Dataset entries:
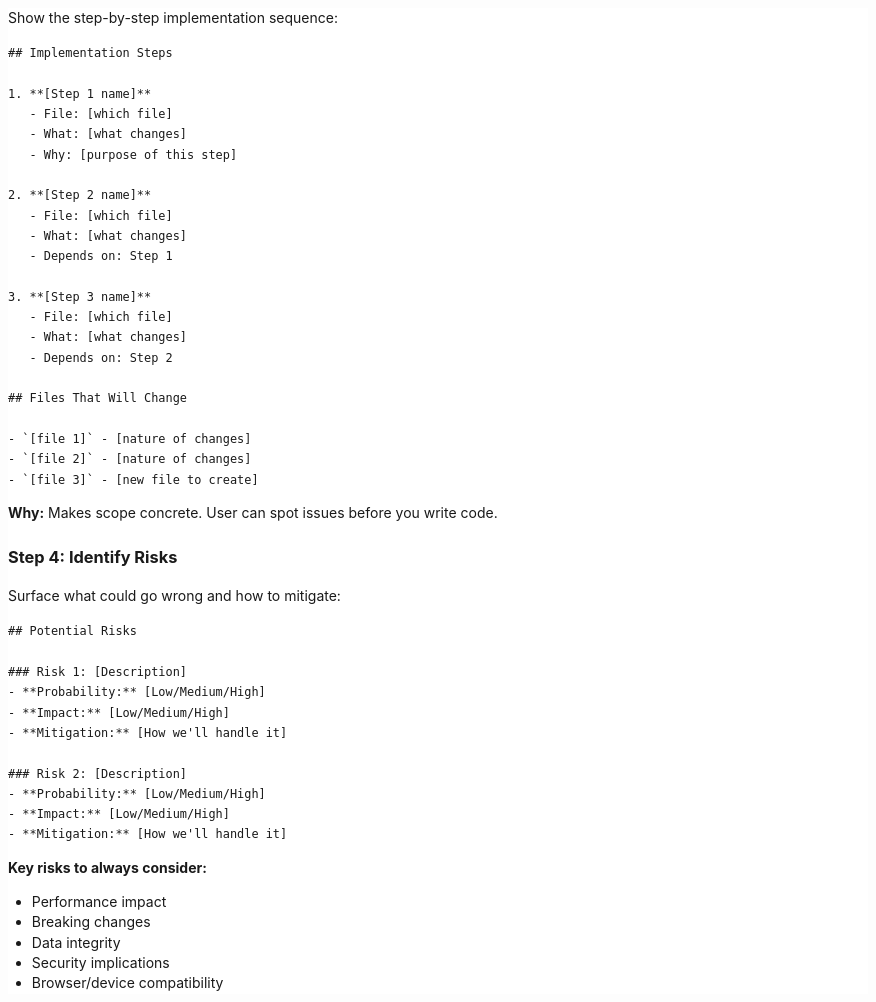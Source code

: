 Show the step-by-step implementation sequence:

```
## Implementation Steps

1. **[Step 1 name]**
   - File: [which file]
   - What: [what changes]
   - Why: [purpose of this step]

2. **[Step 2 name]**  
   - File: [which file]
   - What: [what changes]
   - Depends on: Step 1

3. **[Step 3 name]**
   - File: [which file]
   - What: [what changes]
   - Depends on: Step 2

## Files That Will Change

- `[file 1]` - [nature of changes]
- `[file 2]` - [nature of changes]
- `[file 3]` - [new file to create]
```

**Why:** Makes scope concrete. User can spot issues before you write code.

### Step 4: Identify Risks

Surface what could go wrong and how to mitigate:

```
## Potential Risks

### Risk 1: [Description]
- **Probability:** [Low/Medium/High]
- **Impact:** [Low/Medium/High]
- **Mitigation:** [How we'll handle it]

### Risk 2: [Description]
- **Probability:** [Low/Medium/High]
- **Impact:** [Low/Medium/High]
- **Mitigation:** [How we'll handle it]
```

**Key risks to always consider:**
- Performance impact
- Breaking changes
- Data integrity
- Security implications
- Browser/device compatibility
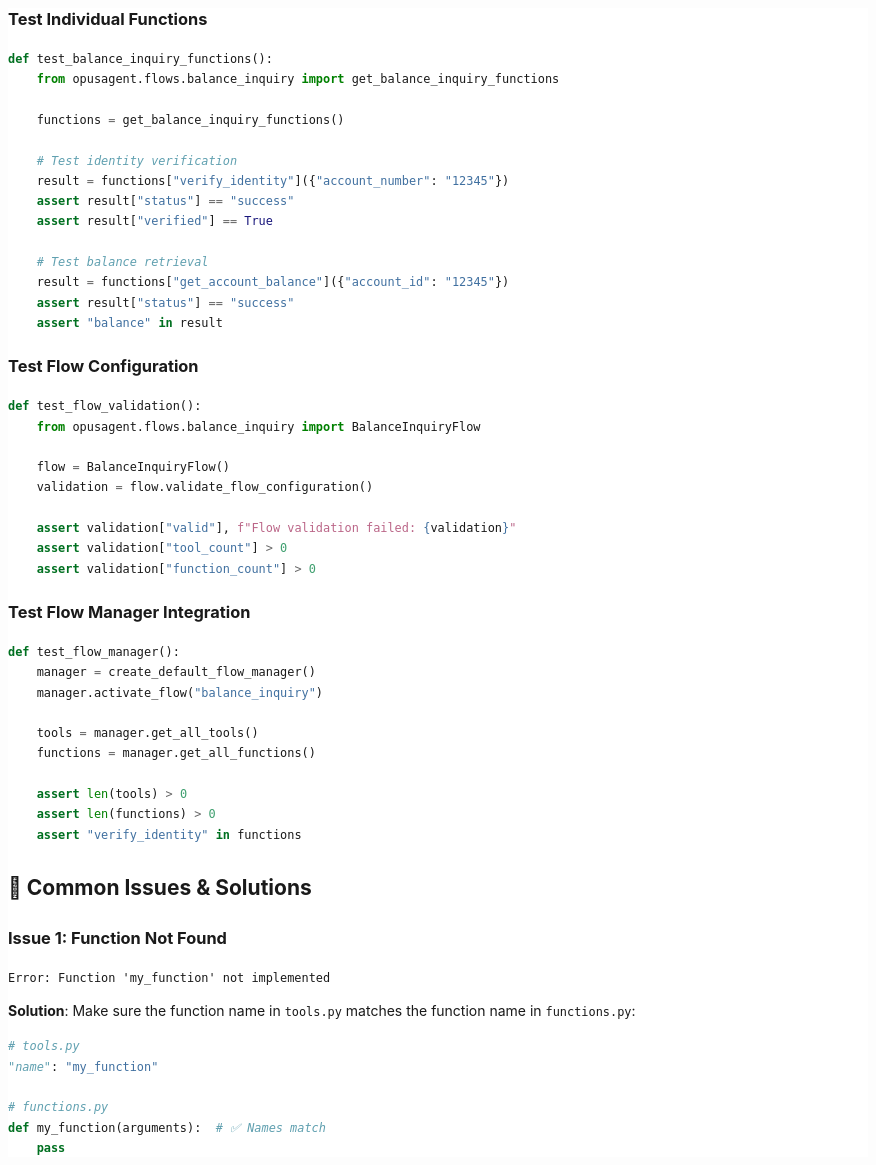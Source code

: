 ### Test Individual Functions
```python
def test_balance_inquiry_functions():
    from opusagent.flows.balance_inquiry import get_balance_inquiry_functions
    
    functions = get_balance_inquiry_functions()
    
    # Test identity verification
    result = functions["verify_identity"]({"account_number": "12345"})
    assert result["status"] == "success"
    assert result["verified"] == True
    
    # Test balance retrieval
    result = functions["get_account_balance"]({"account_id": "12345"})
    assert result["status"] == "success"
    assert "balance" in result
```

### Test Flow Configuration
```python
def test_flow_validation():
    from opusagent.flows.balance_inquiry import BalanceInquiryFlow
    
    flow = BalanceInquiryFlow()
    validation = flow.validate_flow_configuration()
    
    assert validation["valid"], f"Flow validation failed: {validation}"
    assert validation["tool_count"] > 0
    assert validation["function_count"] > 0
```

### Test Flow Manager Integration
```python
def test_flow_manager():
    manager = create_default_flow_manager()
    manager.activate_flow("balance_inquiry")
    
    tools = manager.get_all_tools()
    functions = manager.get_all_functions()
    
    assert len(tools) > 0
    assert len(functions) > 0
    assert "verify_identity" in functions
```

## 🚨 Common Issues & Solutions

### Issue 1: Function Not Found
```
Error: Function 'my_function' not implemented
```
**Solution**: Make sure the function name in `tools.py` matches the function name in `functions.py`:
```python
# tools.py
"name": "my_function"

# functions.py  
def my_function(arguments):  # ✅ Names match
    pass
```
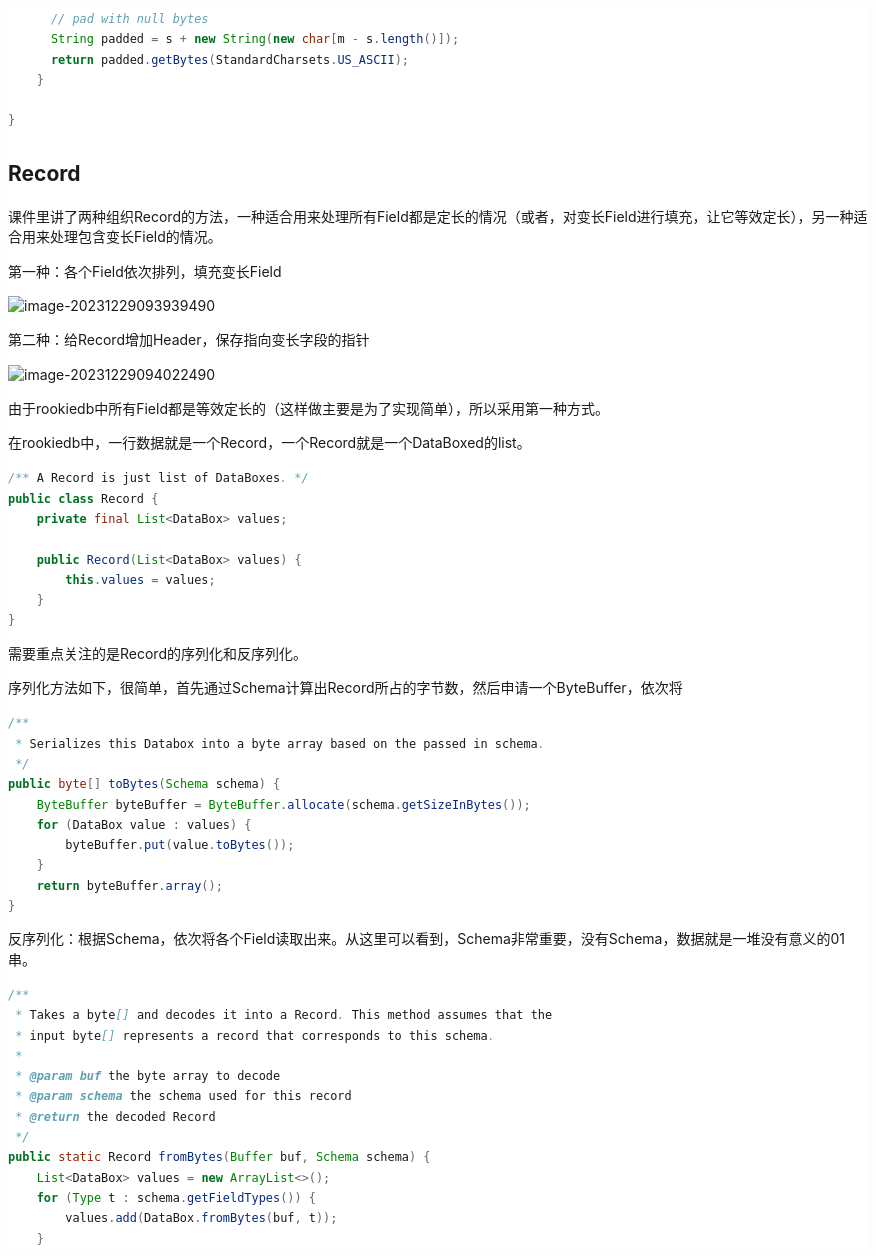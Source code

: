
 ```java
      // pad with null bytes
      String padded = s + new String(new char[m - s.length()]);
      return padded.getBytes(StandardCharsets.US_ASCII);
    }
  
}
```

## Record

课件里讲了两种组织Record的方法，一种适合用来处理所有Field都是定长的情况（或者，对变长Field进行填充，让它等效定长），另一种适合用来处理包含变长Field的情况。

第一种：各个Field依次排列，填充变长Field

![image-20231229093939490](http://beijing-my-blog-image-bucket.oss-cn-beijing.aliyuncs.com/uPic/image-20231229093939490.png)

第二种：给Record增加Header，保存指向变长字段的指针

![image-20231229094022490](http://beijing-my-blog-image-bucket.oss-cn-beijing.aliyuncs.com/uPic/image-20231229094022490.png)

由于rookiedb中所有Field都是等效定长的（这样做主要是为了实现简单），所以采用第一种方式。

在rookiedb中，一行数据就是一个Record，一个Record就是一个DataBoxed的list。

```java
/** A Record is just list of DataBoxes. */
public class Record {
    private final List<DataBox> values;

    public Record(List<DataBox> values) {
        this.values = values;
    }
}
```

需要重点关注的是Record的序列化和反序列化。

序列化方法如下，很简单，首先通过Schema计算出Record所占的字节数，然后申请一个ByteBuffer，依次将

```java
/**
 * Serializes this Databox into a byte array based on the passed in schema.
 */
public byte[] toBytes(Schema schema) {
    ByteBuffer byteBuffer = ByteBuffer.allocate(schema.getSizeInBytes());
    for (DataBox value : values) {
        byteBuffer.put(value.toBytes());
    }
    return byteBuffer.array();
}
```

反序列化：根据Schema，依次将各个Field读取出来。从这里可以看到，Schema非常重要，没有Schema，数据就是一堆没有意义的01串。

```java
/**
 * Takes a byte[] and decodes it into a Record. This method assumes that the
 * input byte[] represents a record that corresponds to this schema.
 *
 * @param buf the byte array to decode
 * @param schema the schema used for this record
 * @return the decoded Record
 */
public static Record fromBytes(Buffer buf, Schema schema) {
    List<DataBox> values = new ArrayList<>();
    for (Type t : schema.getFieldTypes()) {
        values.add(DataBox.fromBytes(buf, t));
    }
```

▶ Task description: All that is needed is the data above, repeated exactly, without the pictures.

▶ Response to the task:
Source code

: Show the step-by-step implementation sequence:

```
## Implementation Steps

1. **[Step 1 name]**
   - File: [which file]
   - What: [what changes]
   - Why: [purpose of this step]

2. **[Step 2 name]**  
   - File: [which file]
   - What: [what changes]
   - Depends on: Step 1

3. **[Step 3 name]**
   - File: [which file]
   - What: [what changes]
   - Depends on: Step 2

## Files That Will Change

- `[file 1]` - [nature of changes]
- `[file 2]` - [nature of changes]
- `[file 3]` - [new file to create]
```

**Why:** Makes scope concrete. User can spot issues before you write code.

### Step 4: Identify Risks

Surface what could go wrong and how to mitigate:

```
## Potential Risks

### Risk 1: [Description]
- **Probability:** [Low/Medium/High]
- **Impact:** [Low/Medium/High]
- **Mitigation:** [How we'll handle it]

### Risk 2: [Description]
- **Probability:** [Low/Medium/High]
- **Impact:** [Low/Medium/High]
- **Mitigation:** [How we'll handle it]
```

**Key risks to always consider:**
- Performance impact
- Breaking changes
- Data integrity
- Security implications
- Browser/device compatibility
Source code

: ### Test Individual Functions
```python
def test_balance_inquiry_functions():
    from opusagent.flows.balance_inquiry import get_balance_inquiry_functions
    
    functions = get_balance_inquiry_functions()
    
    # Test identity verification
    result = functions["verify_identity"]({"account_number": "12345"})
    assert result["status"] == "success"
    assert result["verified"] == True
    
    # Test balance retrieval
    result = functions["get_account_balance"]({"account_id": "12345"})
    assert result["status"] == "success"
    assert "balance" in result
```

### Test Flow Configuration
```python
def test_flow_validation():
    from opusagent.flows.balance_inquiry import BalanceInquiryFlow
    
    flow = BalanceInquiryFlow()
    validation = flow.validate_flow_configuration()
    
    assert validation["valid"], f"Flow validation failed: {validation}"
    assert validation["tool_count"] > 0
    assert validation["function_count"] > 0
```

### Test Flow Manager Integration
```python
def test_flow_manager():
    manager = create_default_flow_manager()
    manager.activate_flow("balance_inquiry")
    
    tools = manager.get_all_tools()
    functions = manager.get_all_functions()
    
    assert len(tools) > 0
    assert len(functions) > 0
    assert "verify_identity" in functions
```

## 🚨 Common Issues & Solutions

### Issue 1: Function Not Found
```
Error: Function 'my_function' not implemented
```
**Solution**: Make sure the function name in `tools.py` matches the function name in `functions.py`:
```python
# tools.py
"name": "my_function"

# functions.py  
def my_function(arguments):  # ✅ Names match
    pass
```
Source code

:
 ```java
      // pad with null bytes
      String padded = s + new String(new char[m - s.length()]);
      return padded.getBytes(StandardCharsets.US_ASCII);
    }
  
}
```

## Record

课件里讲了两种组织Record的方法，一种适合用来处理所有Field都是定长的情况（或者，对变长Field进行填充，让它等效定长），另一种适合用来处理包含变长Field的情况。

第一种：各个Field依次排列，填充变长Field

![image-20231229093939490](http://beijing-my-blog-image-bucket.oss-cn-beijing.aliyuncs.com/uPic/image-20231229093939490.png)

第二种：给Record增加Header，保存指向变长字段的指针

![image-20231229094022490](http://beijing-my-blog-image-bucket.oss-cn-beijing.aliyuncs.com/uPic/image-20231229094022490.png)

由于rookiedb中所有Field都是等效定长的（这样做主要是为了实现简单），所以采用第一种方式。

在rookiedb中，一行数据就是一个Record，一个Record就是一个DataBoxed的list。

```java
/** A Record is just list of DataBoxes. */
public class Record {
    private final List<DataBox> values;

    public Record(List<DataBox> values) {
        this.values = values;
    }
}
```

需要重点关注的是Record的序列化和反序列化。

序列化方法如下，很简单，首先通过Schema计算出Record所占的字节数，然后申请一个ByteBuffer，依次将

```java
/**
 * Serializes this Databox into a byte array based on the passed in schema.
 */
public byte[] toBytes(Schema schema) {
    ByteBuffer byteBuffer = ByteBuffer.allocate(schema.getSizeInBytes());
    for (DataBox value : values) {
        byteBuffer.put(value.toBytes());
    }
    return byteBuffer.array();
}
```

反序列化：根据Schema，依次将各个Field读取出来。从这里可以看到，Schema非常重要，没有Schema，数据就是一堆没有意义的01串。

```java
/**
 * Takes a byte[] and decodes it into a Record. This method assumes that the
 * input byte[] represents a record that corresponds to this schema.
 *
 * @param buf the byte array to decode
 * @param schema the schema used for this record
 * @return the decoded Record
 */
public static Record fromBytes(Buffer buf, Schema schema) {
    List<DataBox> values = new ArrayList<>();
    for (Type t : schema.getFieldTypes()) {
        values.add(DataBox.fromBytes(buf, t));
    }
```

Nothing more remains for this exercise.